* [DIRECTIONS]
Which lines below include "path"? Copy them all.

☆ ☆ ☆ ☆

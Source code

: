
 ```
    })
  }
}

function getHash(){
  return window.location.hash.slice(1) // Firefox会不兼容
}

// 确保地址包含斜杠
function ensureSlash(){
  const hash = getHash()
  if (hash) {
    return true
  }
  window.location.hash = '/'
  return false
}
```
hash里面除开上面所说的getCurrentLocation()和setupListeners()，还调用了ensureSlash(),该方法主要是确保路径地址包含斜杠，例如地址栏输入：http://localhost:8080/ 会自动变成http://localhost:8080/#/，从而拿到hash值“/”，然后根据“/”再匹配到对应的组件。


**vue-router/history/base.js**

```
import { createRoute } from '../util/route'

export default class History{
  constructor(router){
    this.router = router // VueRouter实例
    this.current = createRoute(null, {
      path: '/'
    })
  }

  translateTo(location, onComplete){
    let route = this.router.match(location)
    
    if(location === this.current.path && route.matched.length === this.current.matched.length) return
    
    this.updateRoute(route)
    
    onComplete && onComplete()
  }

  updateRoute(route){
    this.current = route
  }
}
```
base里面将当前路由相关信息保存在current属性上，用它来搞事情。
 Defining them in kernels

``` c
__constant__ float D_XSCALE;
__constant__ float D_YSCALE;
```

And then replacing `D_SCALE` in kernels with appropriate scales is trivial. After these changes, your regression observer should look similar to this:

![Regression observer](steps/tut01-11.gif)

☆ ☆ ☆ ☆

* [RESULT OF THIS TASK]
      path: '/'
    if(location === this.current.path && route.matched.length === this.current.matched.length) return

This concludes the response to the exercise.